--- START ---

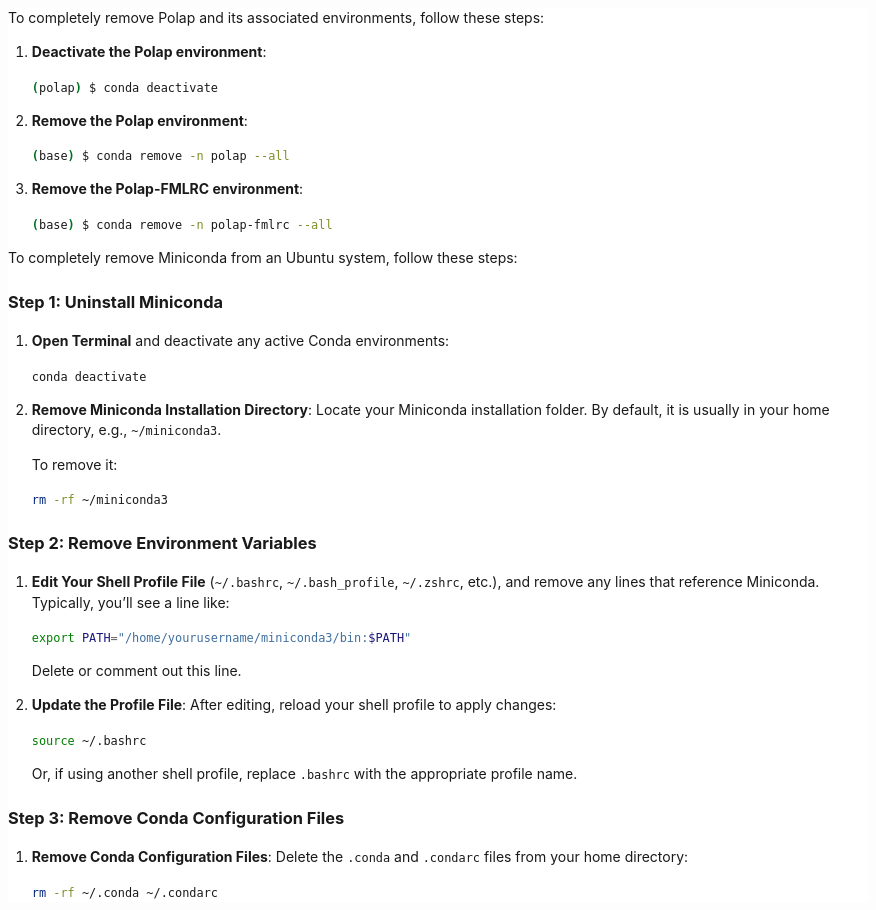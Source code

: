 To completely remove Polap and its associated environments, follow these steps:

1. **Deactivate the Polap environment**:

   ```bash
   (polap) $ conda deactivate
   ```

2. **Remove the Polap environment**:

   ```bash
   (base) $ conda remove -n polap --all
   ```

3. **Remove the Polap-FMLRC environment**:
   ```bash
   (base) $ conda remove -n polap-fmlrc --all
   ```

To completely remove Miniconda from an Ubuntu system, follow these steps:

### Step 1: Uninstall Miniconda

1. **Open Terminal** and deactivate any active Conda environments:

   ```bash
   conda deactivate
   ```

2. **Remove Miniconda Installation Directory**:
   Locate your Miniconda installation folder. By default, it is usually in your home directory, e.g., `~/miniconda3`.

   To remove it:

   ```bash
   rm -rf ~/miniconda3
   ```

### Step 2: Remove Environment Variables

1. **Edit Your Shell Profile File** (`~/.bashrc`, `~/.bash_profile`, `~/.zshrc`, etc.), and remove any lines that reference Miniconda. Typically, you’ll see a line like:

   ```bash
   export PATH="/home/yourusername/miniconda3/bin:$PATH"
   ```

   Delete or comment out this line.

2. **Update the Profile File**:
   After editing, reload your shell profile to apply changes:
   ```bash
   source ~/.bashrc
   ```
   Or, if using another shell profile, replace `.bashrc` with the appropriate profile name.

### Step 3: Remove Conda Configuration Files

1. **Remove Conda Configuration Files**:
   Delete the `.conda` and `.condarc` files from your home directory:
   ```bash
   rm -rf ~/.conda ~/.condarc
   ```
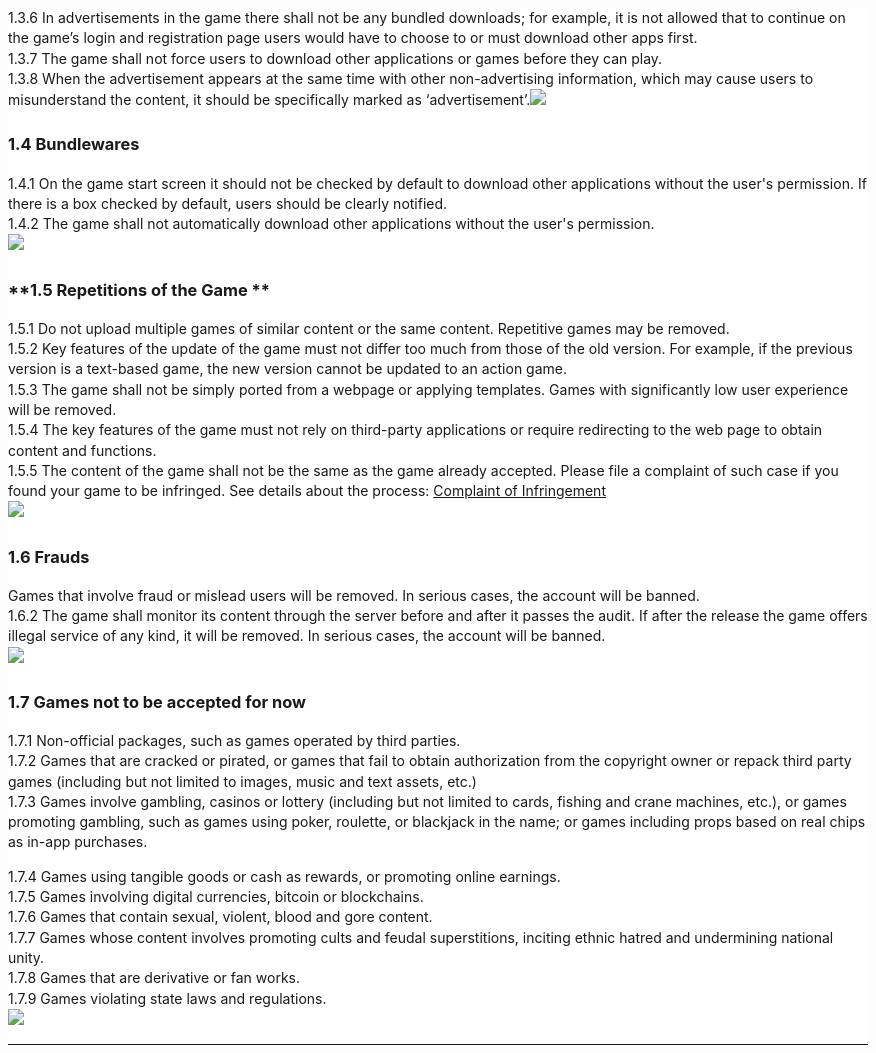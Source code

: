 1.3.6 In advertisements in the game there shall not be any bundled downloads; for example, it is not allowed that to continue on the game’s login and registration page users would have to choose to or must download other apps first.  
1.3.7 The game shall not force users to download other applications or games before they can play.  
1.3.8 When the advertisement appears at the same time with other non-advertising information, which may cause users to misunderstand the content, it should be specifically marked as ‘advertisement’.![](https://img.tapimg.com/market/images/c53d78b9b120276b53f82aebb0d01537.png)  

### **1.4 Bundlewares**
1.4.1 On the game start screen it should not be checked by default to download other applications without the user's permission. If there is a box checked by default, users should be clearly notified.  
1.4.2 The game shall not automatically download other applications without the user's permission.  
![](https://img.tapimg.com/market/images/c53d78b9b120276b53f82aebb0d01537.png)  

### **1.5 Repetitions of the Game **
1.5.1 Do not upload multiple games of similar content or the same content. Repetitive games may be removed.  
1.5.2 Key features of the update of the game must not differ too much from those of the old version. For example, if the previous version is a text-based game, the new version cannot be updated to an action game.  
1.5.3 The game shall not be simply ported from a webpage or applying templates. Games with significantly low user experience will be removed.  
1.5.4 The key features of the game must not rely on third-party applications or require redirecting to the web page to obtain content and functions.  
1.5.5 The content of the game shall not be the same as the game already accepted. Please file a complaint of such case if you found your game to be infringed. See details about the process:  [Complaint of Infringement](https://www.taptap.com/developer-center/doc/7?id=49)    
![](https://img.tapimg.com/market/images/c53d78b9b120276b53f82aebb0d01537.png)  

### **1.6 Frauds**
Games that involve fraud or mislead users will be removed. In serious cases, the account will be banned.  
1.6.2 The game shall monitor its content through the server before and after it passes the audit. If after the release the game offers illegal service of any kind, it will be removed. In serious cases, the account will be banned.  
![](https://img.tapimg.com/market/images/c53d78b9b120276b53f82aebb0d01537.png)  

### **1.7 Games not to be accepted for now**
1.7.1 Non-official packages, such as games operated by third parties.  
1.7.2 Games that are cracked or pirated, or games that fail to obtain authorization from the copyright owner or repack third party games (including but not limited to images, music and text assets, etc.)  
1.7.3 Games involve gambling, casinos or lottery (including but not limited to cards, fishing and crane machines, etc.), or games promoting gambling, such as games using poker, roulette, or blackjack in the name; or games including props based on real chips as in-app purchases.

1.7.4 Games using tangible goods or cash as rewards, or promoting online earnings.  
1.7.5 Games involving digital currencies, bitcoin or blockchains.  
1.7.6 Games that contain sexual, violent, blood and gore content.  
1.7.7 Games whose content involves promoting cults and feudal superstitions, inciting ethnic hatred and undermining national unity.  
1.7.8 Games that are derivative or fan works.  
1.7.9 Games violating state laws and regulations.  
![](https://img.tapimg.com/market/images/c53d78b9b120276b53f82aebb0d01537.png)  

---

--- END ---

Action item: Within the entries above, work out the number of lines that include the string "account" and give only that.

Your solution: 2